Уважаемый Вукол Михайлович! Уведомляю Вас, что я получил 300 руб., присланные мне Вами через контору Юнкера. Благодарю Вас за эту присылку. Сегодня я послал Вам рукопись: "Инженеры бессребреники". В ней три печатные листа с небольшим. Так я заключаю по объему всей рукописи. Послана она Вам по почте, посылкою в холсте, на Ваше имя и на Вашу квартиру "с доставкою на дом". Переписывать было некогда, чтобы не опоздать дать ее Вам для набора к ноябрьской книжке. Рукопись, впрочем, несмотря на помарки и дописки, достаточно четка и ясна для типографии. Но черновой у меня нет, и я усердно Вас прошу иметь это в виду и уведомить меня тотчас же, как рукопись будет Вами получена, что должно состояться 7-го-8-го октября.

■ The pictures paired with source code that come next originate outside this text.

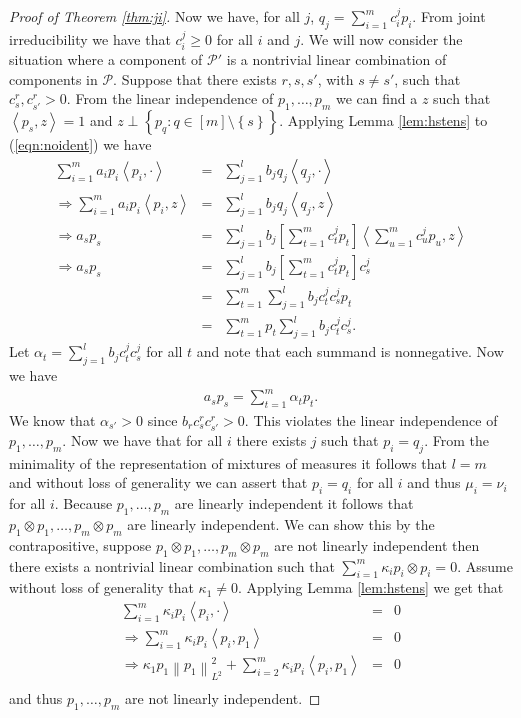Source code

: \documentclass[aos,preprint]{imsart}
\def\l{\left}
\def\r{\right}
\def\sP{\mathscr{P}}
\theoremstyle{plain}
\theoremstyle{defintion}
\begin{document}
\begin{proof}[Proof of Theorem \ref{thm:ji}]
		Now we have, for all $j$, $q_j = \sum_{i=1}^m c_i^j p_i$. From joint irreducibility we have that $c_i^j \ge 0$ for all $i$ and $j$. We will now consider the situation where a component of $\sP'$ is a nontrivial linear combination of components in $\sP$. Suppose that there exists $r,s,s'$, with $s \neq s'$, such that $c_s^r,c_{s'}^r >0$. From the linear independence of $p_1,\ldots,p_m$ we can find a $z$ such that $\l<p_s,z\r> = 1$ and $z\perp \left\{ p_q:q\in \left[ m \right]\setminus \left\{ s \right\} \right\}$. Applying Lemma \ref{lem:hstens} to (\ref{eqn:noident}) we have
		\begin{eqnarray*}
			\sum_{i=1}^m  a_i p_i \l< p_i, \cdot \r> &=& \sum_{j=1}^l  b_j q_j \l<q_j,\cdot\r>\\
			\Rightarrow \sum_{i=1}^m  a_i p_i \l< p_i, z \r> &=& \sum_{j=1}^l  b_j q_j \l<q_j,z\r>\\
			\Rightarrow  a_s p_s  &=& \sum_{j=1}^l  b_j \l[\sum_{t=1}^m c_t^j p_t\r] \l<\sum_{u=1}^m c_u^j p_u,z\r>\\
			\Rightarrow  a_s p_s  &=& \sum_{j=1}^l  b_j \l[\sum_{t=1}^m c_t^j p_t\r] c_s^j\\
                        &=&    \sum_{t=1}^m \sum_{j=1}^l b_jc_t^j c_s^j p_t \\
                        &=&    \sum_{t=1}^m p_t \sum_{j=1}^l b_jc_t^j c_s^j. 
		\end{eqnarray*}
		Let $\alpha_t = \sum_{j=1}^l b_jc_t^j c_s^j$ for all $t$ and note that each summand is nonnegative. Now we have
		\begin{eqnarray*}
			a_s p_s = \sum_{t=1}^m \alpha_t p_t.
		\end{eqnarray*}
		 We know that $\alpha_{s'}>0$ since $b_r c_s^r c_{s'}^r >0$. This violates the linear independence of $p_1,\ldots,p_m$. Now we have that for all $i$ there exists $j$ such that $p_i = q_j$. From the minimality of the representation of mixtures of measures it follows that $l=m$ and without loss of generality we can assert that $p_i = q_i$ for all $i$ and thus $\mu_i = \nu_i$ for all $i$. Because $p_1, \ldots, p_m$ are linearly independent it follows that $p_1\otimes p_1,\ldots, p_m\otimes p_m$ are linearly independent. We can show this by the contrapositive, suppose $p_1\otimes p_1, \ldots , p_m\otimes p_m$ are not linearly independent then there exists a nontrivial linear combination such that  $\sum_{i=1}^m \kappa_i p_i\otimes p_i = 0$. Assume without loss of generality that $\kappa_1 \neq 0$. Applying Lemma \ref{lem:hstens} we get that
		\begin{eqnarray*}
			\sum_{i=1}^m \kappa_i p_i \l<p_i,\cdot\r> &=&  0\\
			\Rightarrow \sum_{i=1}^m \kappa_i p_i \l<p_i,p_1\r> &=&  0\\
			\Rightarrow \kappa_1 p_1 \l\|p_1\r\|_{L^2}^2 + \sum_{i=2}^m \kappa_i p_i \l<p_i,p_1\r> &=&  0\\
		\end{eqnarray*}
		and thus $p_1,\ldots,p_m$ are not linearly independent.


\end{proof}
\end{document}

Пока я не получу от Вас такого уведомления, это будет меня немножко беспокоить, и я сочту за любезность с Вашей стороны, если Вы не замедлите уведомлением.
Картины, представляющие ужасное время ипокритской и подлой поры безгласицы, - терзательны, но зато представляют свое время яко в зерцале. Теперь у Вас моей работы должно. быть листа 4 - под нее получено авансом 300 руб. Таков наш счет с Вами. "Челядь", конечно, идет без моей корректуры, но "Бессребреников" прошу прислать в полосах, до сверстки, но по последней корректуре. Иначе - не утерпишь, чтобы не делать поправок корректорских, а это непременно увеличит пестроту необходимых авторских поправок. Через небольшое время я Вам пришлю небольшую статейку о современных офицерских нравах, написанную по книге, сочиненной гг. офицерами и выпущенной в свет под заглавием "Досуги Марса". Это очень глупо и очень характерно, а потому и интересно. Это составит что-нибудь около полулиста или немножко более. Желательно ли Вам это? Прошу написать. А то это годится и в "Историч<еский> в<естник>", но я думаю, что Вам не худо заставить поинтересоваться Вашим журналом многочисленный состав военных читателей.
Был у меня С. Н. Терпигорев и много удивлялся, что Вы ему не даете никаких известий о сданной им повести или романе. В чем дело? Вы бы это лучше как-нибудь разъяснили.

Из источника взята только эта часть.